A funeral director recently remarked to me that she referred her families to the internet when they inquired about power of attorney forms.  Yes, free (or cheap) power of attorney forms are plentiful on the internet.  In reality, there are too many POA forms for a family to choose from, and the odds are that they will select one that does not meet their needs or comply with their home state requirements.

 Each state has its own POA law, and those laws differ in some significant ways.  If a family does not specify their home state in the Google search, the results will pull POA forms from all 50 states. 

Search results will be narrowed somewhat when the home state is identified, but the family will still face a long list of websites to review.  Here is an example of a search for “Missouri power of attorney forms”.   Sponsored websites are at the top of the list, and the first hit describes 9 types of POA forms.  Which is right for your family?  As you scroll down the results, notice that some forms are for health care and some for undisclosed purposes.  Each state’s attorney bar can be a good source for POA forms, but when you follow the MO Bar link a health care POA is described.

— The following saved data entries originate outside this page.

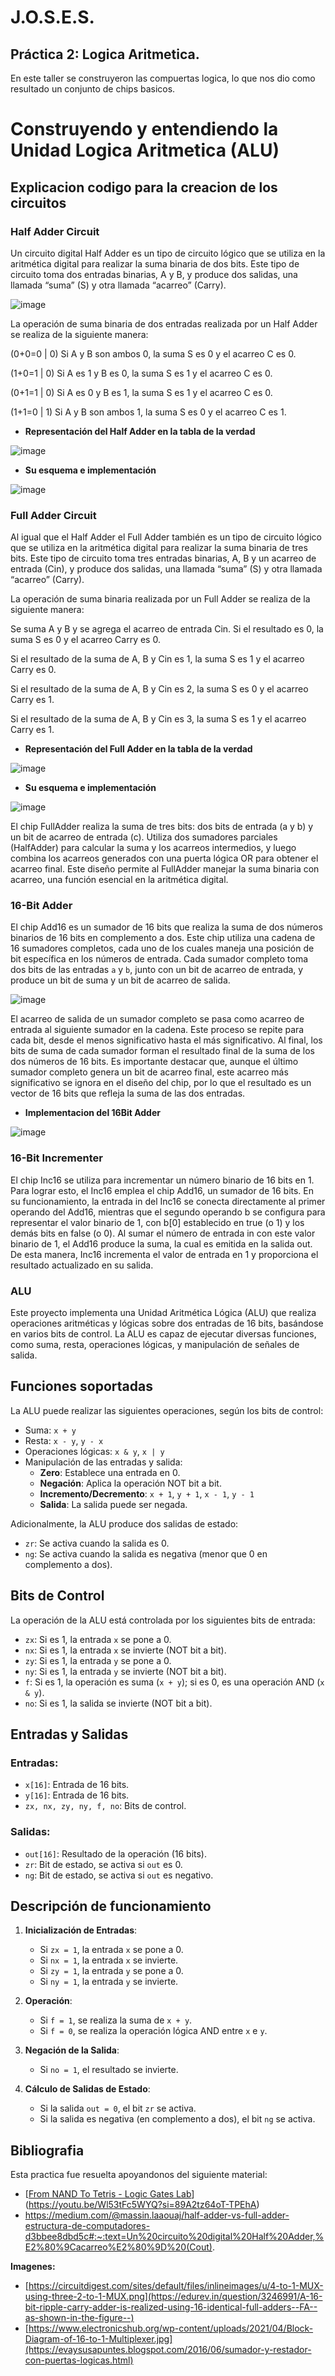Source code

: # J.O.S.E.S.
## Práctica 2: Logica Aritmetica.

En este taller se construyeron las compuertas logica, lo que nos dio como resultado un conjunto de chips basicos.

# Construyendo y entendiendo la Unidad Logica Aritmetica (ALU)

## Explicacion codigo para la creacion de los circuitos

### Half Adder Circuit

Un circuito digital Half Adder es un tipo de circuito lógico que se utiliza en la aritmética digital para realizar la suma binaria de dos bits. 
Este tipo de circuito toma dos entradas binarias, A y B, y produce dos salidas, una llamada “suma” (S) y otra llamada “acarreo” (Carry).

![image](https://github.com/user-attachments/assets/3b10d451-85e3-4cbf-9782-daf391a662db)

La operación de suma binaria de dos entradas realizada por un Half Adder se realiza de la siguiente manera:

(0+0=0 | 0) Si A y B son ambos 0, la suma S es 0 y el acarreo C es 0.

(1+0=1 | 0) Si A es 1 y B es 0, la suma S es 1 y el acarreo C es 0.

(0+1=1 | 0) Si A es 0 y B es 1, la suma S es 1 y el acarreo C es 0.

(1+1=0 | 1) Si A y B son ambos 1, la suma S es 0 y el acarreo C es 1.

- **Representación del Half Adder en la tabla de la verdad**


![image](https://github.com/user-attachments/assets/37dfc838-6761-4e67-a5f2-5eccfcdfa5b5)


- **Su esquema e implementación**

![image](https://github.com/user-attachments/assets/b690a5cd-ee31-4971-82f5-5e0ffe497589)


### Full Adder Circuit

Al igual que el Half Adder el Full Adder también es un tipo de circuito lógico que se utiliza en la aritmética digital para realizar la suma binaria de tres bits. 
Este tipo de circuito toma tres entradas binarias, A, B y un acarreo de entrada (Cin), y produce dos salidas, una llamada “suma” (S) y otra llamada “acarreo” (Carry).

La operación de suma binaria realizada por un Full Adder se realiza de la siguiente manera:

Se suma A y B y se agrega el acarreo de entrada Cin. Si el resultado es 0, la suma S es 0 y el acarreo Carry es 0.

Si el resultado de la suma de A, B y Cin es 1, la suma S es 1 y el acarreo Carry es 0.

Si el resultado de la suma de A, B y Cin es 2, la suma S es 0 y el acarreo Carry es 1.

Si el resultado de la suma de A, B y Cin es 3, la suma S es 1 y el acarreo Carry es 1.

- **Representación del Full Adder en la tabla de la verdad**


![image](https://github.com/user-attachments/assets/4b58a09b-97af-4c90-b7f3-d08bfc253c76)


- **Su esquema e implementación**

![image](https://github.com/user-attachments/assets/7394a3a8-7a8c-479b-b44c-fa2ea7c229dd)


El chip FullAdder realiza la suma de tres bits: dos bits de entrada (a y b) y un bit de acarreo de entrada (c). Utiliza dos sumadores parciales (HalfAdder) para calcular la suma y los acarreos intermedios, y luego combina los acarreos generados con una puerta lógica OR para obtener el acarreo final. Este diseño permite al FullAdder manejar la suma binaria con acarreo, una función esencial en la aritmética digital.

### 16-Bit Adder

El chip Add16 es un sumador de 16 bits que realiza la suma de dos números binarios de 16 bits en complemento a dos. 
Este chip utiliza una cadena de 16 sumadores completos, cada uno de los cuales maneja una posición de bit específica en los números de entrada. Cada sumador completo toma dos bits de las entradas `a` y `b`, junto con un bit de acarreo de entrada, y produce un bit de suma y un bit de acarreo de salida. 

![image](https://github.com/user-attachments/assets/4a413ed3-4e09-4aaf-ba95-f6f082ad0059)

El acarreo de salida de un sumador completo se pasa como acarreo de entrada al siguiente sumador en la cadena. Este proceso se repite para cada bit, desde el menos significativo hasta el más significativo. Al final, los bits de suma de cada sumador forman el resultado final de la suma de los dos números de 16 bits. Es importante destacar que, aunque el último sumador completo genera un bit de acarreo final, este acarreo más significativo se ignora en el diseño del chip, por lo que el resultado es un vector de 16 bits que refleja la suma de las dos entradas.

- **Implementacion del 16Bit Adder**

![image](https://github.com/user-attachments/assets/65d28cb3-b28c-478d-b8d8-be74faf40229)


### 16-Bit Incrementer

El chip Inc16 se utiliza para incrementar un número binario de 16 bits en 1. Para lograr esto, el Inc16 emplea el chip Add16, un sumador de 16 bits. En su funcionamiento, la entrada in del Inc16 se conecta directamente al primer operando del Add16, mientras que el segundo operando b se configura para representar el valor binario de 1, con b[0] establecido en true (o 1) y los demás bits en false (o 0). Al sumar el número de entrada in con este valor binario de 1, el Add16 produce la suma, la cual es emitida en la salida out. De esta manera, Inc16 incrementa el valor de entrada en 1 y proporciona el resultado actualizado en su salida.


### ALU

Este proyecto implementa una Unidad Aritmética Lógica (ALU) que realiza operaciones aritméticas y lógicas sobre dos entradas de 16 bits, basándose en varios bits de control. La ALU es capaz de ejecutar diversas funciones, como suma, resta, operaciones lógicas, y manipulación de señales de salida.

## Funciones soportadas

La ALU puede realizar las siguientes operaciones, según los bits de control:

- Suma: `x + y`
- Resta: `x - y`, `y - x`
- Operaciones lógicas: `x & y`, `x | y`
- Manipulación de las entradas y salida:
  - **Zero**: Establece una entrada en 0.
  - **Negación**: Aplica la operación NOT bit a bit.
  - **Incremento/Decremento**: `x + 1`, `y + 1`, `x - 1`, `y - 1`
  - **Salida**: La salida puede ser negada.
  
Adicionalmente, la ALU produce dos salidas de estado:
- `zr`: Se activa cuando la salida es 0.
- `ng`: Se activa cuando la salida es negativa (menor que 0 en complemento a dos).

## Bits de Control

La operación de la ALU está controlada por los siguientes bits de entrada:

- `zx`: Si es 1, la entrada `x` se pone a 0.
- `nx`: Si es 1, la entrada `x` se invierte (NOT bit a bit).
- `zy`: Si es 1, la entrada `y` se pone a 0.
- `ny`: Si es 1, la entrada `y` se invierte (NOT bit a bit).
- `f`: Si es 1, la operación es suma (`x + y`); si es 0, es una operación AND (`x & y`).
- `no`: Si es 1, la salida se invierte (NOT bit a bit).

## Entradas y Salidas

### Entradas:
- `x[16]`: Entrada de 16 bits.
- `y[16]`: Entrada de 16 bits.
- `zx, nx, zy, ny, f, no`: Bits de control.

### Salidas:
- `out[16]`: Resultado de la operación (16 bits).
- `zr`: Bit de estado, se activa si `out` es 0.
- `ng`: Bit de estado, se activa si `out` es negativo.

## Descripción de funcionamiento

1. **Inicialización de Entradas**:
   - Si `zx = 1`, la entrada `x` se pone a 0.
   - Si `nx = 1`, la entrada `x` se invierte.
   - Si `zy = 1`, la entrada `y` se pone a 0.
   - Si `ny = 1`, la entrada `y` se invierte.

2. **Operación**:
   - Si `f = 1`, se realiza la suma de `x + y`.
   - Si `f = 0`, se realiza la operación lógica AND entre `x` e `y`.

3. **Negación de la Salida**:
   - Si `no = 1`, el resultado se invierte.

4. **Cálculo de Salidas de Estado**:
   - Si la salida `out = 0`, el bit `zr` se activa.
   - Si la salida es negativa (en complemento a dos), el bit `ng` se activa.


## Bibliografia
Esta practica fue resuelta apoyandonos del siguiente material:
 - [[From NAND To Tetris - Logic Gates Lab](https://www.youtube.com/watch?v=Mzy0RG9Z1Ak&t=78s)](https://youtu.be/Wl53tFc5WYQ?si=89A2tz64oT-TPEhA)
 - https://medium.com/@massin.laaouaj/half-adder-vs-full-adder-estructura-de-computadores-d3bbee8dbd5c#:~:text=Un%20circuito%20digital%20Half%20Adder,%E2%80%9Cacarreo%E2%80%9D%20(Cout).
   
**Imagenes:**

 - [https://circuitdigest.com/sites/default/files/inlineimages/u/4-to-1-MUX-using-three-2-to-1-MUX.png](https://edurev.in/question/3246991/A-16-bit-ripple-carry-adder-is-realized-using-16-identical-full-adders--FA--as-shown-in-the-figure--)
 - [https://www.electronicshub.org/wp-content/uploads/2021/04/Block-Diagram-of-16-to-1-Multiplexer.jpg](https://evaysusapuntes.blogspot.com/2016/06/sumador-y-restador-con-puertas-logicas.html)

When a family makes an inquiry to the funeral director, one power they probably want covered is the right of sepulcher.   By this I mean, the prospective principal may want the POA agent to have power to control the type of funeral the principal wants.  In Missouri, this requires a specific type of POA form: the durable power of attorney for finances.  And then, the POA form must include specific language for controlling the disposition of the body.   So, there are three required elements: Durable, Finances and Power over Disposition.   When I reviewed samples of the Missouri forms, none met these requirements. 

The funeral director I mentioned at the beginning of this post recommends the Illinois short form for property.  If you were to Google for that term, this is the result you will get.  The first result isn’t what the family is looking for, but the second result is.  Here is the form if you were to click the link.  The Illinois form will require the family to make some decisions they may not understand.  But even if they make the correct decisions and execute the document pursuant to Illinois law requirements, it will be the wrong form for the right of sepulcher.   Illinois is one of those states that view the disposition of the body as a health care issue.  Consequently, the family would instead need a durable health care POA that includes control over the disposition of the body.  Free forms offered by health care facilities may not think to include powers to control the disposition of the body. 

A funeral director is courting a lawsuit when recommending the wrong type of POA to customers. If there should be a family dispute over a funeral arrangement, and the funeral director chooses the person with the POA over the next of kin, the funeral director could come to regret her advice. And so in some situations, a free POA form is worse than nothing.